*** Opening of INFORMATION GIVEN ***

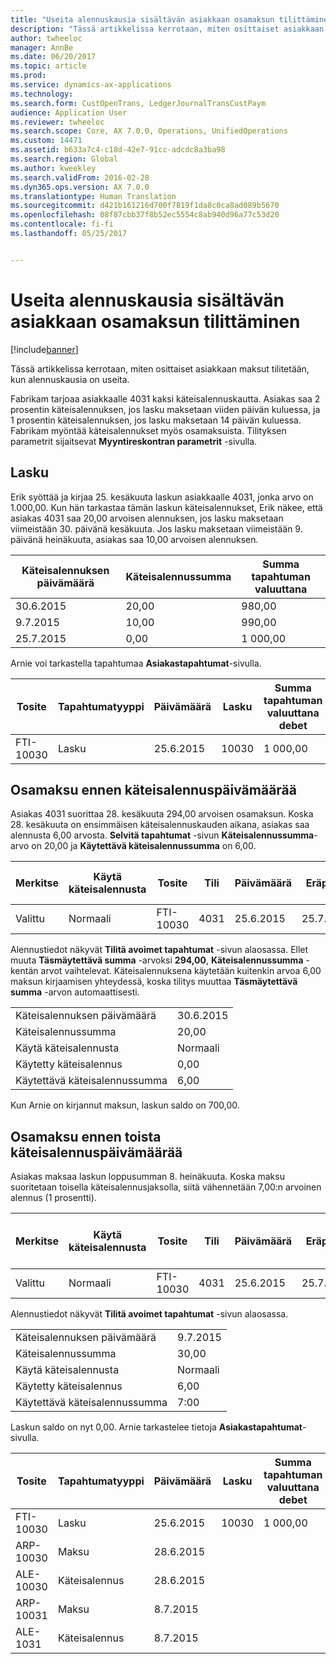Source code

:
 ```yaml
---
title: "Useita alennuskausia sisältävän asiakkaan osamaksun tilittäminen"
description: "Tässä artikkelissa kerrotaan, miten osittaiset asiakkaan maksut tilitetään, kun alennuskausia on useita."
author: twheeloc
manager: AnnBe
ms.date: 06/20/2017
ms.topic: article
ms.prod: 
ms.service: dynamics-ax-applications
ms.technology: 
ms.search.form: CustOpenTrans, LedgerJournalTransCustPaym
audience: Application User
ms.reviewer: twheeloc
ms.search.scope: Core, AX 7.0.0, Operations, UnifiedOperations
ms.custom: 14471
ms.assetid: b633a7c4-c18d-42e7-91cc-adcdc8a3ba98
ms.search.region: Global
ms.author: kweekley
ms.search.validFrom: 2016-02-28
ms.dyn365.ops.version: AX 7.0.0
ms.translationtype: Human Translation
ms.sourcegitcommit: d421b161216d700f7819f1da8c0ca8ad089b5670
ms.openlocfilehash: 08f87cbb37f8b52ec5554c8ab940d96a77c53d20
ms.contentlocale: fi-fi
ms.lasthandoff: 05/25/2017


---
```


# <a name="settle-a-partial-customer-payment-that-has-multiple-discount-periods"></a>Useita alennuskausia sisältävän asiakkaan osamaksun tilittäminen

[!include[banner](../includes/banner.md)]


Tässä artikkelissa kerrotaan, miten osittaiset asiakkaan maksut tilitetään, kun alennuskausia on useita.

Fabrikam tarjoaa asiakkaalle 4031 kaksi käteisalennuskautta. Asiakas saa 2 prosentin käteisalennuksen, jos lasku maksetaan viiden päivän kuluessa, ja 1 prosentin käteisalennuksen, jos lasku maksetaan 14 päivän kuluessa. Fabrikam myöntää käteisalennukset myös osamaksuista. Tilityksen parametrit sijaitsevat **Myyntireskontran parametrit** -sivulla.

## <a name="invoice"></a>Lasku
Erik syöttää ja kirjaa 25. kesäkuuta laskun asiakkaalle 4031, jonka arvo on 1.000,00. Kun hän tarkastaa tämän laskun käteisalennukset, Erik näkee, että asiakas 4031 saa 20,00 arvoisen alennuksen, jos lasku maksetaan viimeistään 30. päivänä kesäkuuta. Jos lasku maksetaan viimeistään 9. päivänä heinäkuuta, asiakas saa 10,00 arvoisen alennuksen.

| Käteisalennuksen päivämäärä | Käteisalennussumma | Summa tapahtuman valuuttana |
|--------------------|----------------------|--------------------------------|
| 30.6.2015          | 20,00                | 980,00                         |
| 9.7.2015           | 10,00                | 990,00                         |
| 25.7.2015          | 0,00                 | 1 000,00                       |

Arnie voi tarkastella tapahtumaa **Asiakastapahtumat**-sivulla.

| Tosite   | Tapahtumatyyppi | Päivämäärä      | Lasku | Summa tapahtuman valuuttana debet | Summa tapahtuman valuuttana kredit | Saldo  | Valuutta |
|-----------|------------------|-----------|---------|--------------------------------------|---------------------------------------|----------|----------|
| FTI-10030 | Lasku          | 25.6.2015 | 10030   | 1 000,00                             |                                       | 1 000,00 | USD      |

## <a name="partial-payment-before-the-cash-discount-date"></a>Osamaksu ennen käteisalennuspäivämäärää
Asiakas 4031 suorittaa 28. kesäkuuta 294,00 arvoisen osamaksun. Koska 28. kesäkuuta on ensimmäisen käteisalennuskauden aikana, asiakas saa alennusta 6,00 arvosta. **Selvitä tapahtumat** -sivun **Käteisalennussumma**-arvo on 20,00 ja **Käytettävä käteisalennussumma** on 6,00.

| Merkitse     | Käytä käteisalennusta | Tosite   | Tili | Päivämäärä      | Eräpäivä  | Lasku | Summa tapahtuman valuuttana | Valuutta | Täsmäytettävä summa |
|----------|-------------------|-----------|---------|-----------|-----------|---------|--------------------------------|----------|------------------|
| Valittu | Normaali            | FTI-10030 | 4031    | 25.6.2015 | 25.7.2015 | 10030   | 1 000,00                       | USD      | 294,00           |

Alennustiedot näkyvät **Tilitä avoimet tapahtumat** -sivun alaosassa. Ellet muuta **Täsmäytettävä summa** -arvoksi **294,00**, **Käteisalennussumma** -kentän arvot vaihtelevat. Käteisalennuksena käytetään kuitenkin arvoa 6,00 maksun kirjaamisen yhteydessä, koska tilitys muuttaa **Täsmäytettävä summa** -arvon automaattisesti.

|                              |           |
|------------------------------|-----------|
| Käteisalennuksen päivämäärä           | 30.6.2015 |
| Käteisalennussumma         | 20,00     |
| Käytä käteisalennusta            | Normaali    |
| Käytetty käteisalennus          | 0,00      |
| Käytettävä käteisalennussumma | 6,00      |

Kun Arnie on kirjannut maksun, laskun saldo on 700,00.

## <a name="partial-payment-before-the-second-cash-discount-date"></a>Osamaksu ennen toista käteisalennuspäivämäärää
Asiakas maksaa laskun loppusumman 8. heinäkuuta. Koska maksu suoritetaan toisella käteisalennusjaksolla, siitä vähennetään 7,00:n arvoinen alennus (1 prosentti).

| Merkitse     | Käytä käteisalennusta | Tosite   | Tili | Päivämäärä      | Eräpäivä  | Lasku | Summa tapahtuman valuuttana debet | Summa tapahtuman valuuttana kredit | Valuutta | Täsmäytettävä summa |
|----------|-------------------|-----------|---------|-----------|-----------|---------|--------------------------------------|---------------------------------------|----------|------------------|
| Valittu | Normaali            | FTI-10030 | 4031    | 25.6.2015 | 25.7.2015 | 10030   | 700,00                               |                                       | USD      | 693,00           |

Alennustiedot näkyvät **Tilitä avoimet tapahtumat** -sivun alaosassa.

|                              |           |
|------------------------------|-----------|
| Käteisalennuksen päivämäärä           | 9.7.2015 |
| Käteisalennussumma         | 30,00     |
| Käytä käteisalennusta            | Normaali    |
| Käytetty käteisalennus          | 6,00      |
| Käytettävä käteisalennussumma | 7:00      |

Laskun saldo on nyt 0,00. Arnie tarkastelee tietoja **Asiakastapahtumat**-sivulla.

| Tosite    | Tapahtumatyyppi | Päivämäärä      | Lasku | Summa tapahtuman valuuttana debet | Summa tapahtuman valuuttana kredit | Saldo | Valuutta |
|------------|------------------|-----------|---------|--------------------------------------|---------------------------------------|---------|----------|
| FTI-10030  | Lasku          | 25.6.2015 | 10030   | 1 000,00                             |                                       | 0,00    | USD      |
| ARP-10030  |  Maksu         | 28.6.2015 |         |                                      | 294,00                                | 0,00    | USD      |
| ALE-10030 |  Käteisalennus   | 28.6.2015 |         |                                      | 6,00                                  | 0,00    | USD      |
| ARP-10031  |  Maksu         | 8.7.2015  |         |                                      | 693,00                                | 0,00    | USD      |
| ALE-1031  |  Käteisalennus   | 8.7.2015  |         |                                      | 7:00                                  | 0,00    | USD      |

*** Close of INFORMATION GIVEN ***

- EXERCISE:
Filter the listing above, keeping only the lines with "arvoisen".

- EXERCISE OUTPUT:
Erik syöttää ja kirjaa 25. kesäkuuta laskun asiakkaalle 4031, jonka arvo on 1.000,00. Kun hän tarkastaa tämän laskun käteisalennukset, Erik näkee, että asiakas 4031 saa 20,00 arvoisen alennuksen, jos lasku maksetaan viimeistään 30. päivänä kesäkuuta. Jos lasku maksetaan viimeistään 9. päivänä heinäkuuta, asiakas saa 10,00 arvoisen alennuksen.
Asiakas 4031 suorittaa 28. kesäkuuta 294,00 arvoisen osamaksun. Koska 28. kesäkuuta on ensimmäisen käteisalennuskauden aikana, asiakas saa alennusta 6,00 arvosta. **Selvitä tapahtumat** -sivun **Käteisalennussumma**-arvo on 20,00 ja **Käytettävä käteisalennussumma** on 6,00.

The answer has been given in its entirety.